What you have to do:
Search term "subsection": copy each line of the records that contains it.

Source material:
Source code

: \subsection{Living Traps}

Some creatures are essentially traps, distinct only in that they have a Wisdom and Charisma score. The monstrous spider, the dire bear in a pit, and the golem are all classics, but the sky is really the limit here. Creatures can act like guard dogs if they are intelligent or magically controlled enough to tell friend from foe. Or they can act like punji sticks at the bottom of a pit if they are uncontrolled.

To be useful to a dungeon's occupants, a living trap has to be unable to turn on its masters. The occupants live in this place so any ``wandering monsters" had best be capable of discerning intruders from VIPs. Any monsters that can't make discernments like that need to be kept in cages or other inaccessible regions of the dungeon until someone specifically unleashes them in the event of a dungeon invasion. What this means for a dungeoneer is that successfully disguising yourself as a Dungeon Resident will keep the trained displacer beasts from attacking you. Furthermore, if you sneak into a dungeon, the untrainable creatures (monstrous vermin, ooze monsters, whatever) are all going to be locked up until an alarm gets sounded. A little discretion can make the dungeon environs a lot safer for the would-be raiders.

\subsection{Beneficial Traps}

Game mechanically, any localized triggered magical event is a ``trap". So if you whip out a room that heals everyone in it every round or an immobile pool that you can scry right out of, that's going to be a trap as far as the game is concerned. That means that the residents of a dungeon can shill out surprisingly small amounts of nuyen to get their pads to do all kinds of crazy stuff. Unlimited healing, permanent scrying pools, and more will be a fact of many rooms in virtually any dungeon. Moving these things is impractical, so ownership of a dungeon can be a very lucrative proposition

Written answer:
: \subsection{Living Traps}
\subsection{Beneficial Traps}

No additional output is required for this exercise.